Namun, harga sebuah hotel tidak dapat dinilai hanya berdasarkan luas tanah dan jumlah kamar. Investor perlu mempertimbangkan berbagai faktor lain, termasuk lokasi, kondisi bangunan, tingkat okupansi, pendapatan, biaya operasional, fasilitas, legalitas, serta potensi pengembangan.

 

Analisis investasi sebaiknya dilakukan dengan menghitung potensi pendapatan dan pengeluaran secara realistis. Calon investor juga dapat melakukan penilaian terhadap nilai tanah, nilai bangunan, aset bergerak, serta nilai bisnis yang sudah berjalan.

 

Kesimpulan

 

Hotel di Kutuh, Badung, Bali yang ditawarkan dengan harga Rp125 miliar merupakan properti hospitality dengan sejumlah keunggulan.

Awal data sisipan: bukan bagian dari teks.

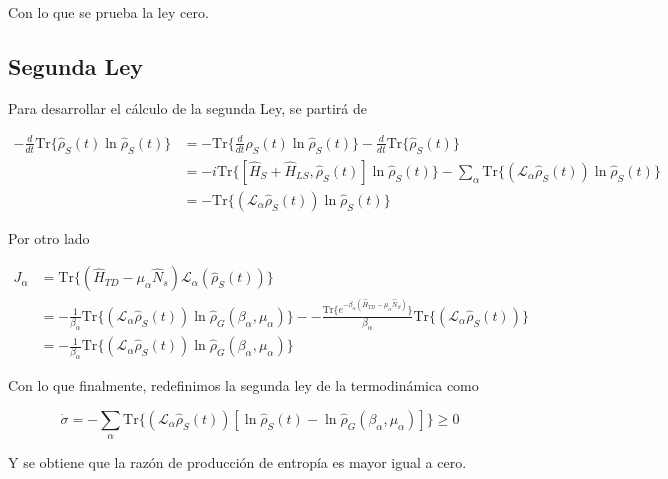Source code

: \begin{appendixs}
Con lo que se prueba la ley cero.

\newpage


\subsection{Segunda Ley}
Para desarrollar el cálculo de la segunda Ley, se partirá de

\begin{align*}
    - \frac{d}{dt}\text{Tr}\{ \hat{\rho}_{S}(t)\ln \hat{\rho}_{S}(t) \} & =  -\text{Tr}\Big\{ \frac{d}{dt}\hat{\rho}_{S}(t)\ln \hat{\rho}_{S}(t) \Big\} - \frac{d}{dt}\text{Tr}\{\hat{\rho}_{S}(t) \}\\
  & = - i \text{Tr}\{[\hat{H}_{S}+\hat{H}_{LS},\hat{\rho}_{S}(t)]\ln \hat{\rho}_{S}(t)  \} - \sum_{\alpha} \text{Tr}\{(\mathcal{L}_{\alpha}\hat{\rho}_{S}(t)) \ln \hat{\rho}_{S}(t) \}  \\
  & = -\text{Tr}\{(\mathcal{L}_{\alpha}\hat{\rho}_{S}(t)) \ln \hat{\rho}_{S}(t) \}
\end{align*}

Por otro lado

\begin{align*}
    J_{\alpha} & = \text{Tr}\{ (\hat{H}_{TD} - \mu_{\alpha}\hat{N}_{s})\mathcal{L}_{\alpha}(\hat{\rho}_{S}(t)) \} \\
    & = -\frac{1}{\beta_{\alpha}} \text{Tr}\{(\mathcal{L}_{\alpha}\hat{\rho}_{S}(t)) \ln \hat{\rho}_{G}(\beta_{\alpha},\mu_{\alpha})  \} - -\frac{\text{Tr}\{e^{-\beta_{\alpha}(\hat{H}_{TD} - \mu_{\alpha}\hat{N}_{S})} \} }{\beta_{\alpha}} \text{Tr}\{(\mathcal{L}_{\alpha}\hat{\rho}_{S}(t)) \} \\
    & = -\frac{1}{\beta_{\alpha}} \text{Tr}\{(\mathcal{L}_{\alpha}\hat{\rho}_{S}(t))\ln \hat{\rho}_{G}(\beta_{\alpha},\mu_{\alpha})  \}
\end{align*}

Con lo que finalmente, redefinimos la segunda ley de la termodinámica como

\begin{equation*}
    \dot{\sigma} = - \sum_{\alpha} \text{Tr}\{(\mathcal{L}_{\alpha}\hat{\rho}_{S}(t)) [\ln \hat{\rho}_{S}(t) -\ln \hat{\rho}_{G}(\beta_{\alpha},\mu_{\alpha}) ] \} \geq 0
\end{equation*}

Y se obtiene que la razón de producción de entropía es mayor igual a cero.


\end{appendixs}
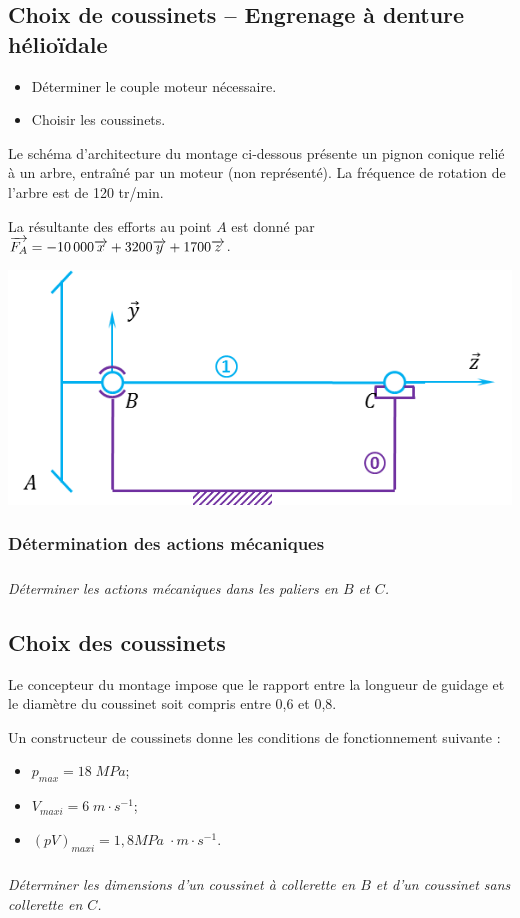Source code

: \documentclass[10pt]{article}
\begin{document}

\subsection*{Choix de coussinets -- Engrenage à denture hélioïdale}
\setcounter{subparagraph}{0}
\begin{obj}
\begin{itemize}
\item Déterminer le couple moteur nécessaire.
\item Choisir les coussinets.
\end{itemize}
\end{obj}


Le schéma d'architecture du montage ci-dessous présente un pignon conique relié à un arbre,  entraîné par un moteur (non représenté). La fréquence de rotation de l'arbre est de 120 tr/min.

La résultante des efforts au point $A$ est donné par $\overrightarrow{F_A} = -10\,000\overrightarrow{x} +3200\overrightarrow{y} + 1700\overrightarrow{z}$.

\begin{center}
\includegraphics[width=.75\textwidth]{images/modele2}
\end{center}

\subsubsection*{Détermination des actions mécaniques}

\subparagraph{}
\textit{Déterminer les actions mécaniques dans les paliers en $B$ et $C$.}

\subsection*{Choix des coussinets}
Le concepteur du montage impose que le rapport entre la longueur de guidage et le diamètre du coussinet soit compris entre 0,6 et 0,8.

Un constructeur de coussinets donne les conditions de fonctionnement suivante : 
\begin{itemize}
\item $p_{max}=18 \; MPa$;
\item $V_{maxi}= 6\; m\cdot s^{-1}$;
\item $(pV)_{maxi} = 1,8 MPa \; \cdot m\cdot s^{-1}$.
\end{itemize}

\subparagraph{}
\textit{Déterminer les dimensions d'un coussinet à collerette en $B$ et d'un coussinet sans collerette en $C$.}
\end{document}
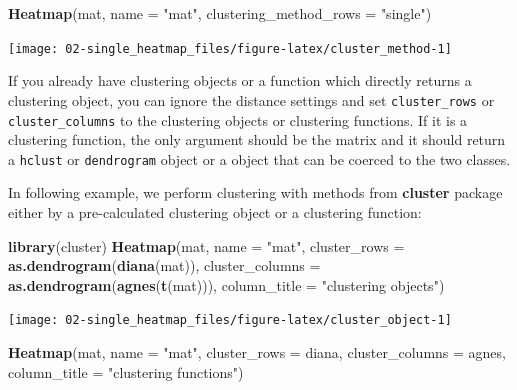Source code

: \documentclass[]{book}
\newenvironment{Shaded}{\begin{snugshade}}{\end{snugshade}}
\newcommand{\KeywordTok}[1]{\textcolor[rgb]{0.13,0.29,0.53}{\textbf{#1}}}
\newcommand{\DataTypeTok}[1]{\textcolor[rgb]{0.13,0.29,0.53}{#1}}
\newcommand{\StringTok}[1]{\textcolor[rgb]{0.31,0.60,0.02}{#1}}
\newcommand{\NormalTok}[1]{#1}
\theoremstyle{definition}
\theoremstyle{definition}
\theoremstyle{definition}
\theoremstyle{remark}
\begin{document}
\begin{Shaded}
\begin{Highlighting}[]
\KeywordTok{Heatmap}\NormalTok{(mat, }\DataTypeTok{name =} \StringTok{"mat"}\NormalTok{, }\DataTypeTok{clustering_method_rows =} \StringTok{"single"}\NormalTok{)}
\end{Highlighting}
\end{Shaded}

\begin{center}\texttt{[image: 02-single\_heatmap\_files/figure-latex/cluster\_method-1]} \end{center}

If you already have clustering objects or a function which directly
returns a clustering object, you can ignore the distance settings and
set \texttt{cluster\_rows} or \texttt{cluster\_columns} to the
clustering objects or clustering functions. If it is a clustering
function, the only argument should be the matrix and it should return a
\texttt{hclust} or \texttt{dendrogram} object or a object that can be
coerced to the two classes.

In following example, we perform clustering with methods from
\textbf{cluster} package either by a pre-calculated clustering object or
a clustering function:

\begin{Shaded}
\begin{Highlighting}[]
\KeywordTok{library}\NormalTok{(cluster)}
\KeywordTok{Heatmap}\NormalTok{(mat, }\DataTypeTok{name =} \StringTok{"mat"}\NormalTok{, }\DataTypeTok{cluster_rows =} \KeywordTok{as.dendrogram}\NormalTok{(}\KeywordTok{diana}\NormalTok{(mat)),}
   \DataTypeTok{cluster_columns =} \KeywordTok{as.dendrogram}\NormalTok{(}\KeywordTok{agnes}\NormalTok{(}\KeywordTok{t}\NormalTok{(mat))), }\DataTypeTok{column_title =} \StringTok{"clustering objects"}\NormalTok{)}
\end{Highlighting}
\end{Shaded}

\begin{center}\texttt{[image: 02-single\_heatmap\_files/figure-latex/cluster\_object-1]} \end{center}

\begin{Shaded}
\begin{Highlighting}[]
\KeywordTok{Heatmap}\NormalTok{(mat, }\DataTypeTok{name =} \StringTok{"mat"}\NormalTok{, }\DataTypeTok{cluster_rows =}\NormalTok{ diana,}
   \DataTypeTok{cluster_columns =}\NormalTok{ agnes, }\DataTypeTok{column_title =} \StringTok{"clustering functions"}\NormalTok{)}
\end{Highlighting}
\end{Shaded}
\end{document}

Properti memiliki luas tanah sekitar 3.000 meter persegi, luas bangunan sekitar 5.500 meter persegi, 125 unit kamar, serta berbagai fasilitas pendukung seperti restaurant, bar, swimming pool, gym, spa, dan meeting room.

 

Lokasinya yang dekat dengan Pantai Pandawa, Pantai Melasti, Jimbaran, Nusa Dua Golf Course, Water Sport Benoa, serta Bandara Internasional I Gusti Ngurah Rai menjadi salah satu daya tarik utama.

 

Hotel juga telah beroperasi sejak 2017 dan ditawarkan dalam kondisi fully furnished. Bagi investor yang mencari aset hotel di kawasan pariwisata Bali, properti ini dapat menjadi salah satu pilihan yang layak untuk dipertimbangkan.

 

Sebelum melakukan transaksi, calon pembeli tetap perlu melakukan due diligence secara menyeluruh. Pemeriksaan legalitas, kondisi fisik, dokumen perizinan, laporan keuangan, performa operasional, status kepemilikan, serta kesesuaian zonasi perlu dilakukan dengan bantuan profesional yang kompeten.

 

Dengan lokasi strategis dan fasilitas yang cukup lengkap, hotel ini memiliki peluang untuk terus dikembangkan sebagai aset hospitality di salah satu kawasan pariwisata utama Bali. Keputusan investasi sebaiknya tetap didasarkan pada data aktual, hasil pemeriksaan dokumen, kondisi properti terkini, serta analisis kelayakan investasi secara menyeluruh.Jika Anda ingin, saya juga bisa membuat versi SEO 1.500 kata yang lebih kuat untuk Google, lengkap dengan keyword seperti “hotel dijual di Bali”, “hotel dijual di Badung”, “investasi hotel Bali”, dan “hotel dekat Pantai Pandawa”.